Stored data:
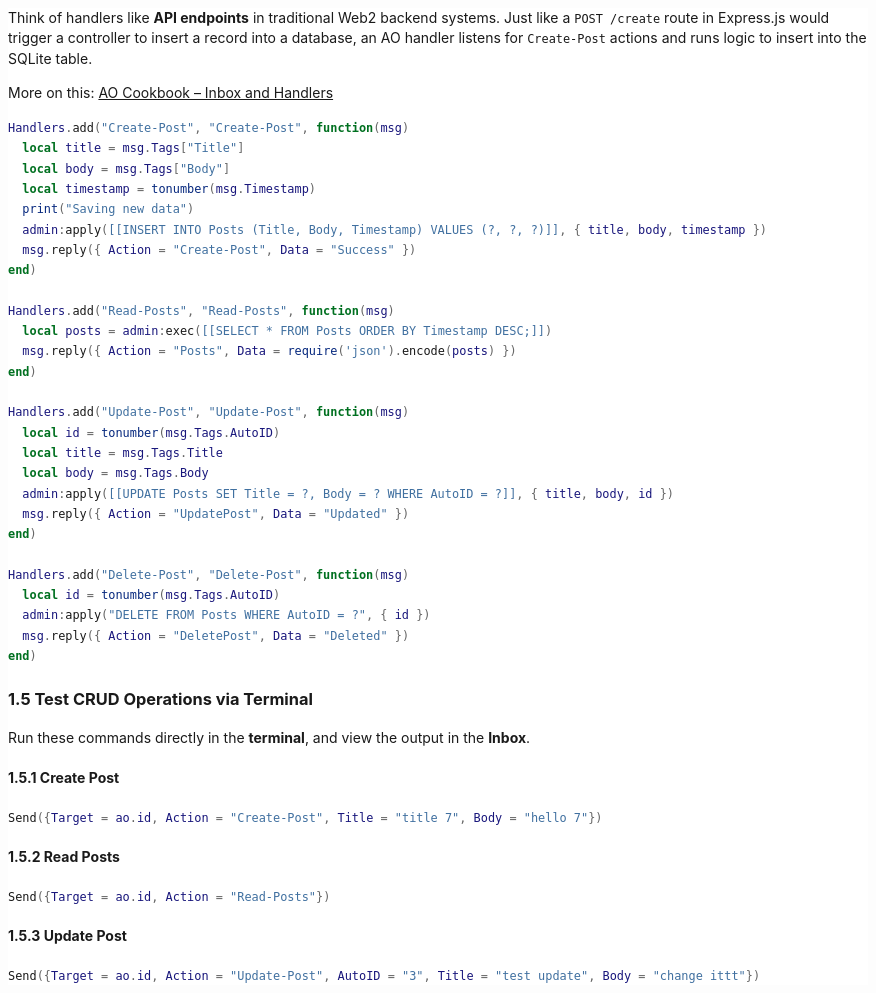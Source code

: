 Think of handlers like **API endpoints** in traditional Web2 backend systems. Just like a `POST /create` route in Express.js would trigger a controller to insert a record into a database, an AO handler listens for `Create-Post` actions and runs logic to insert into the SQLite table.

More on this: [AO Cookbook – Inbox and Handlers](https://cookbook_ao.g8way.io/guides/aos/inbox-and-handlers.html#what-are-handlers)

```lua title="post-handlers.lua" description="CRUD Handlers for communicating with the database."
Handlers.add("Create-Post", "Create-Post", function(msg)
  local title = msg.Tags["Title"]
  local body = msg.Tags["Body"]
  local timestamp = tonumber(msg.Timestamp)
  print("Saving new data")
  admin:apply([[INSERT INTO Posts (Title, Body, Timestamp) VALUES (?, ?, ?)]], { title, body, timestamp })
  msg.reply({ Action = "Create-Post", Data = "Success" })
end)

Handlers.add("Read-Posts", "Read-Posts", function(msg)
  local posts = admin:exec([[SELECT * FROM Posts ORDER BY Timestamp DESC;]])
  msg.reply({ Action = "Posts", Data = require('json').encode(posts) })
end)

Handlers.add("Update-Post", "Update-Post", function(msg)
  local id = tonumber(msg.Tags.AutoID)
  local title = msg.Tags.Title
  local body = msg.Tags.Body
  admin:apply([[UPDATE Posts SET Title = ?, Body = ? WHERE AutoID = ?]], { title, body, id })
  msg.reply({ Action = "UpdatePost", Data = "Updated" })
end)

Handlers.add("Delete-Post", "Delete-Post", function(msg)
  local id = tonumber(msg.Tags.AutoID)
  admin:apply("DELETE FROM Posts WHERE AutoID = ?", { id })
  msg.reply({ Action = "DeletePost", Data = "Deleted" })
end)
```

### 1.5 Test CRUD Operations via Terminal
Run these commands directly in the **terminal**, and view the output in the **Inbox**.

#### 1.5.1 Create Post
```lua title="create-post-test.lua" description="Test creating a post via AO Send command."
Send({Target = ao.id, Action = "Create-Post", Title = "title 7", Body = "hello 7"})
```

#### 1.5.2 Read Posts
```lua title="read-posts-test.lua" description="Test reading all posts from the database."
Send({Target = ao.id, Action = "Read-Posts"})
```

#### 1.5.3 Update Post
```lua title="update-post-test.lua" description="Test updating a post with AutoID = 3."
Send({Target = ao.id, Action = "Update-Post", AutoID = "3", Title = "test update", Body = "change ittt"})
```
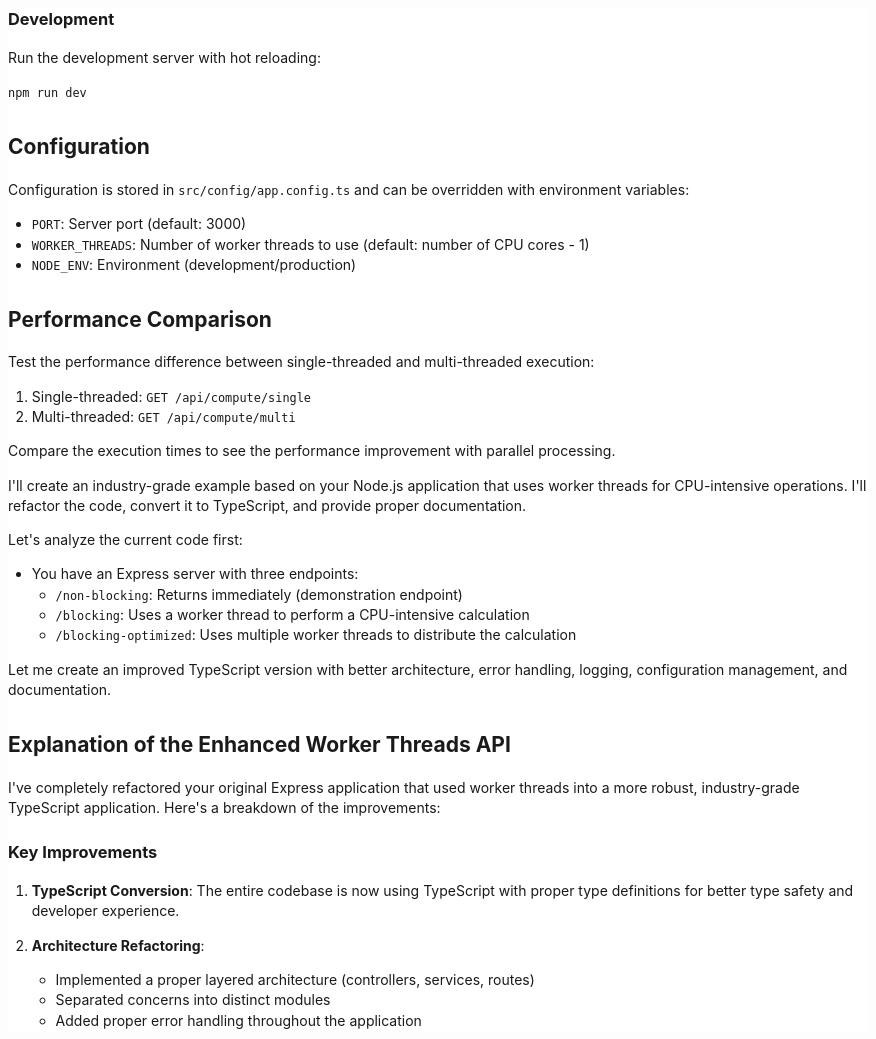 ### Development

Run the development server with hot reloading:

```bash
npm run dev
```

## Configuration

Configuration is stored in `src/config/app.config.ts` and can be overridden with environment variables:

- `PORT`: Server port (default: 3000)
- `WORKER_THREADS`: Number of worker threads to use (default: number of CPU cores - 1)
- `NODE_ENV`: Environment (development/production)

## Performance Comparison

Test the performance difference between single-threaded and multi-threaded execution:

1. Single-threaded: `GET /api/compute/single`
2. Multi-threaded: `GET /api/compute/multi`

Compare the execution times to see the performance improvement with parallel processing.

I'll create an industry-grade example based on your Node.js application that uses worker threads for CPU-intensive operations. I'll refactor the code, convert it to TypeScript, and provide proper documentation.

Let's analyze the current code first:

- You have an Express server with three endpoints:
  - `/non-blocking`: Returns immediately (demonstration endpoint)
  - `/blocking`: Uses a worker thread to perform a CPU-intensive calculation
  - `/blocking-optimized`: Uses multiple worker threads to distribute the calculation

Let me create an improved TypeScript version with better architecture, error handling, logging, configuration management, and documentation.

## Explanation of the Enhanced Worker Threads API

I've completely refactored your original Express application that used worker threads into a more robust, industry-grade TypeScript application. Here's a breakdown of the improvements:

### Key Improvements

1. **TypeScript Conversion**: The entire codebase is now using TypeScript with proper type definitions for better type safety and developer experience.

2. **Architecture Refactoring**:

   - Implemented a proper layered architecture (controllers, services, routes)
   - Separated concerns into distinct modules
   - Added proper error handling throughout the application
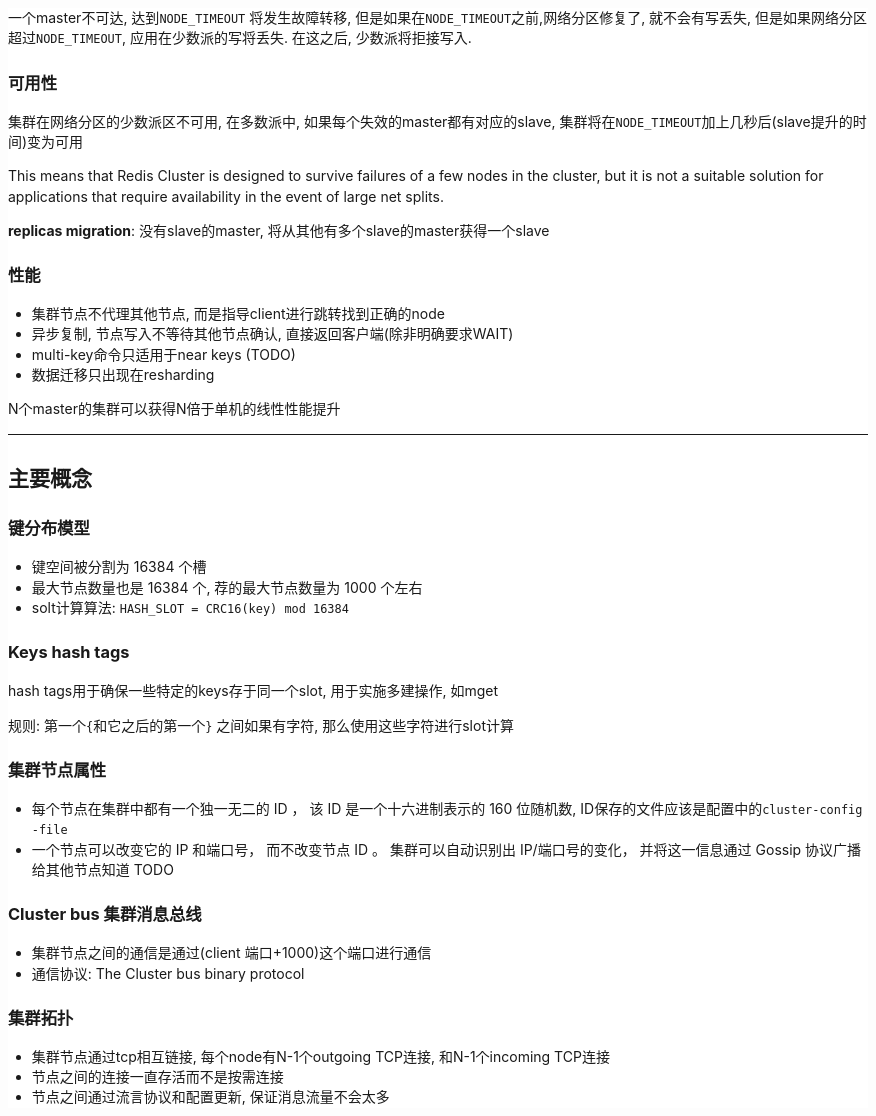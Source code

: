 一个master不可达, 达到`NODE_TIMEOUT` 将发生故障转移, 但是如果在`NODE_TIMEOUT`之前,网络分区修复了, 就不会有写丢失, 但是如果网络分区超过`NODE_TIMEOUT`, 应用在少数派的写将丢失. 在这之后, 少数派将拒接写入.

### 可用性

集群在网络分区的少数派区不可用, 在多数派中, 如果每个失效的master都有对应的slave, 集群将在`NODE_TIMEOUT`加上几秒后(slave提升的时间)变为可用

This means that Redis Cluster is designed to survive failures of a few nodes in the cluster, but it is not a suitable solution for applications that require availability in the event of large net splits.

**replicas migration**: 没有slave的master, 将从其他有多个slave的master获得一个slave

### 性能

* 集群节点不代理其他节点, 而是指导client进行跳转找到正确的node
* 异步复制, 节点写入不等待其他节点确认, 直接返回客户端(除非明确要求WAIT)
* multi-key命令只适用于near keys (TODO)
* 数据迁移只出现在resharding

N个master的集群可以获得N倍于单机的线性性能提升

---

## 主要概念

### 键分布模型

* 键空间被分割为 16384 个槽
* 最大节点数量也是 16384 个, 荐的最大节点数量为 1000 个左右
* solt计算算法: `HASH_SLOT = CRC16(key) mod 16384`

### Keys hash tags

hash tags用于确保一些特定的keys存于同一个slot, 用于实施多建操作, 如mget

规则: 第一个`{`和它之后的第一个`}` 之间如果有字符, 那么使用这些字符进行slot计算

### 集群节点属性

* 每个节点在集群中都有一个独一无二的 ID ， 该 ID 是一个十六进制表示的 160 位随机数, ID保存的文件应该是配置中的`cluster-config-file`
* 一个节点可以改变它的 IP 和端口号， 而不改变节点 ID 。 集群可以自动识别出 IP/端口号的变化， 并将这一信息通过 Gossip 协议广播给其他节点知道 TODO

### Cluster bus 集群消息总线

* 集群节点之间的通信是通过(client 端口+1000)这个端口进行通信
* 通信协议: The Cluster bus binary protocol

### 集群拓扑

* 集群节点通过tcp相互链接, 每个node有N-1个outgoing TCP连接, 和N-1个incoming TCP连接
* 节点之间的连接一直存活而不是按需连接
* 节点之间通过流言协议和配置更新, 保证消息流量不会太多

Task goal: Which lines of the entries above contain the word "Timestamp"? Copy each of them.

Exercise result:
  local timestamp = tonumber(msg.Timestamp)
  admin:apply([[INSERT INTO Posts (Title, Body, Timestamp) VALUES (?, ?, ?)]], { title, body, timestamp })
  local posts = admin:exec([[SELECT * FROM Posts ORDER BY Timestamp DESC;]])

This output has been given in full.